§ **RECORD SET**:
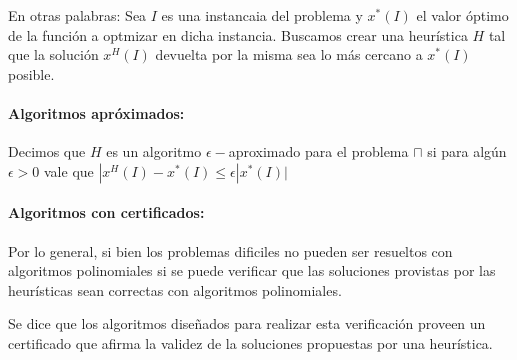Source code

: En otras palabras: Sea \(I\) es una instancaia del problema y \(x^*(I)\) el valor óptimo de la función a optmizar en dicha instancia. Buscamos crear una heurística \(H\) tal que la solución \(x^H(I)\) devuelta por la misma sea lo más cercano a \(x^*(I)\) posible.

\paragraph{Algoritmos apróximados:} Decimos que \(H\) es un algoritmo \(\epsilon-\)aproximado para el problema \(\sqcap\) si para algún \(\epsilon > 0\) vale que \(|x^H(I) - x^*(I)\leq\epsilon|x^*(I)|\)

\paragraph{Algoritmos con certificados:} Por lo general, si bien los problemas dificiles no pueden ser resueltos con algoritmos polinomiales si se puede verificar que las soluciones provistas por las heurísticas sean correctas con algoritmos polinomiales. 

Se dice que los algoritmos diseñados para realizar esta verificación proveen un certificado que afirma la validez de la soluciones propuestas por una heurística.

\printbibliography[keyword=intro,title={Bibliografía}]
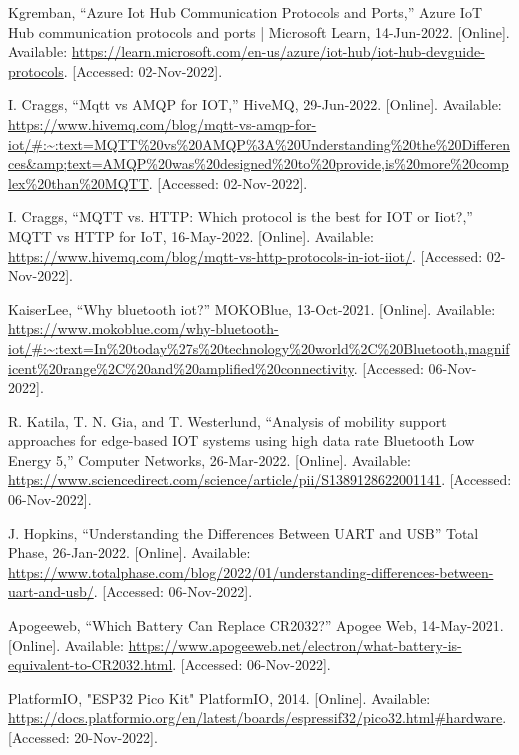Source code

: \begin{thebibliography}{00}
     Kgremban, “Azure Iot Hub Communication Protocols and Ports,” Azure IoT Hub communication protocols and ports | Microsoft Learn, 14-Jun-2022. [Online]. Available: \url{https://learn.microsoft.com/en-us/azure/iot-hub/iot-hub-devguide-protocols}. [Accessed: 02-Nov-2022]. 

     I. Craggs, “Mqtt vs AMQP for IOT,” HiveMQ, 29-Jun-2022. [Online]. Available: \url{https://www.hivemq.com/blog/mqtt-vs-amqp-for-iot/#:~:text=MQTT%20vs%20AMQP%3A%20Understanding%20the%20Differences&amp;text=AMQP%20was%20designed%20to%20provide,is%20more%20complex%20than%20MQTT}. [Accessed: 02-Nov-2022]. 
    
     I. Craggs, “MQTT vs. HTTP: Which protocol is the best for IOT or Iiot?,” MQTT vs HTTP for IoT, 16-May-2022. [Online]. Available: \url{https://www.hivemq.com/blog/mqtt-vs-http-protocols-in-iot-iiot/}. [Accessed: 02-Nov-2022]. 
    
     KaiserLee, “Why bluetooth iot?” MOKOBlue, 13-Oct-2021. [Online]. Available: \url{https://www.mokoblue.com/why-bluetooth-iot/#:~:text=In%20today%27s%20technology%20world%2C%20Bluetooth,magnificent%20range%2C%20and%20amplified%20connectivity}. [Accessed: 06-Nov-2022]. 
    
     R. Katila, T. N. Gia, and T. Westerlund, “Analysis of mobility support approaches for edge-based IOT systems using high data rate Bluetooth Low Energy 5,” Computer Networks, 26-Mar-2022. [Online]. Available: \url{https://www.sciencedirect.com/science/article/pii/S1389128622001141}. [Accessed: 06-Nov-2022].
    
     J. Hopkins, “Understanding the Differences Between UART and USB” Total Phase, 26-Jan-2022. [Online]. Available: \url{https://www.totalphase.com/blog/2022/01/understanding-differences-between-uart-and-usb/}. [Accessed: 06-Nov-2022].

     Apogeeweb, “Which Battery Can Replace CR2032?” Apogee Web, 14-May-2021. [Online]. Available: \url{https://www.apogeeweb.net/electron/what-battery-is-equivalent-to-CR2032.html}. [Accessed: 06-Nov-2022].
    
     PlatformIO, "ESP32 Pico Kit" PlatformIO, 2014. [Online]. Available: \url{https://docs.platformio.org/en/latest/boards/espressif32/pico32.html#hardware}. [Accessed: 20-Nov-2022].
\end{thebibliography}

§ **ASSIGNED TASK**: Leave the pictures out and print every record exactly.

§ **FINAL ANSWER**:
Source code

: En otras palabras: Sea \(I\) es una instancaia del problema y \(x^*(I)\) el valor óptimo de la función a optmizar en dicha instancia. Buscamos crear una heurística \(H\) tal que la solución \(x^H(I)\) devuelta por la misma sea lo más cercano a \(x^*(I)\) posible.

\paragraph{Algoritmos apróximados:} Decimos que \(H\) es un algoritmo \(\epsilon-\)aproximado para el problema \(\sqcap\) si para algún \(\epsilon > 0\) vale que \(|x^H(I) - x^*(I)\leq\epsilon|x^*(I)|\)

\paragraph{Algoritmos con certificados:} Por lo general, si bien los problemas dificiles no pueden ser resueltos con algoritmos polinomiales si se puede verificar que las soluciones provistas por las heurísticas sean correctas con algoritmos polinomiales. 

Se dice que los algoritmos diseñados para realizar esta verificación proveen un certificado que afirma la validez de la soluciones propuestas por una heurística.

\printbibliography[keyword=intro,title={Bibliografía}]
Source code

: \begin{thebibliography}{00}
     Kgremban, “Azure Iot Hub Communication Protocols and Ports,” Azure IoT Hub communication protocols and ports | Microsoft Learn, 14-Jun-2022. [Online]. Available: \url{https://learn.microsoft.com/en-us/azure/iot-hub/iot-hub-devguide-protocols}. [Accessed: 02-Nov-2022]. 

     I. Craggs, “Mqtt vs AMQP for IOT,” HiveMQ, 29-Jun-2022. [Online]. Available: \url{https://www.hivemq.com/blog/mqtt-vs-amqp-for-iot/#:~:text=MQTT%20vs%20AMQP%3A%20Understanding%20the%20Differences&amp;text=AMQP%20was%20designed%20to%20provide,is%20more%20complex%20than%20MQTT}. [Accessed: 02-Nov-2022]. 
    
     I. Craggs, “MQTT vs. HTTP: Which protocol is the best for IOT or Iiot?,” MQTT vs HTTP for IoT, 16-May-2022. [Online]. Available: \url{https://www.hivemq.com/blog/mqtt-vs-http-protocols-in-iot-iiot/}. [Accessed: 02-Nov-2022]. 
    
     KaiserLee, “Why bluetooth iot?” MOKOBlue, 13-Oct-2021. [Online]. Available: \url{https://www.mokoblue.com/why-bluetooth-iot/#:~:text=In%20today%27s%20technology%20world%2C%20Bluetooth,magnificent%20range%2C%20and%20amplified%20connectivity}. [Accessed: 06-Nov-2022]. 
    
     R. Katila, T. N. Gia, and T. Westerlund, “Analysis of mobility support approaches for edge-based IOT systems using high data rate Bluetooth Low Energy 5,” Computer Networks, 26-Mar-2022. [Online]. Available: \url{https://www.sciencedirect.com/science/article/pii/S1389128622001141}. [Accessed: 06-Nov-2022].
    
     J. Hopkins, “Understanding the Differences Between UART and USB” Total Phase, 26-Jan-2022. [Online]. Available: \url{https://www.totalphase.com/blog/2022/01/understanding-differences-between-uart-and-usb/}. [Accessed: 06-Nov-2022].

     Apogeeweb, “Which Battery Can Replace CR2032?” Apogee Web, 14-May-2021. [Online]. Available: \url{https://www.apogeeweb.net/electron/what-battery-is-equivalent-to-CR2032.html}. [Accessed: 06-Nov-2022].
    
     PlatformIO, "ESP32 Pico Kit" PlatformIO, 2014. [Online]. Available: \url{https://docs.platformio.org/en/latest/boards/espressif32/pico32.html#hardware}. [Accessed: 20-Nov-2022].
\end{thebibliography}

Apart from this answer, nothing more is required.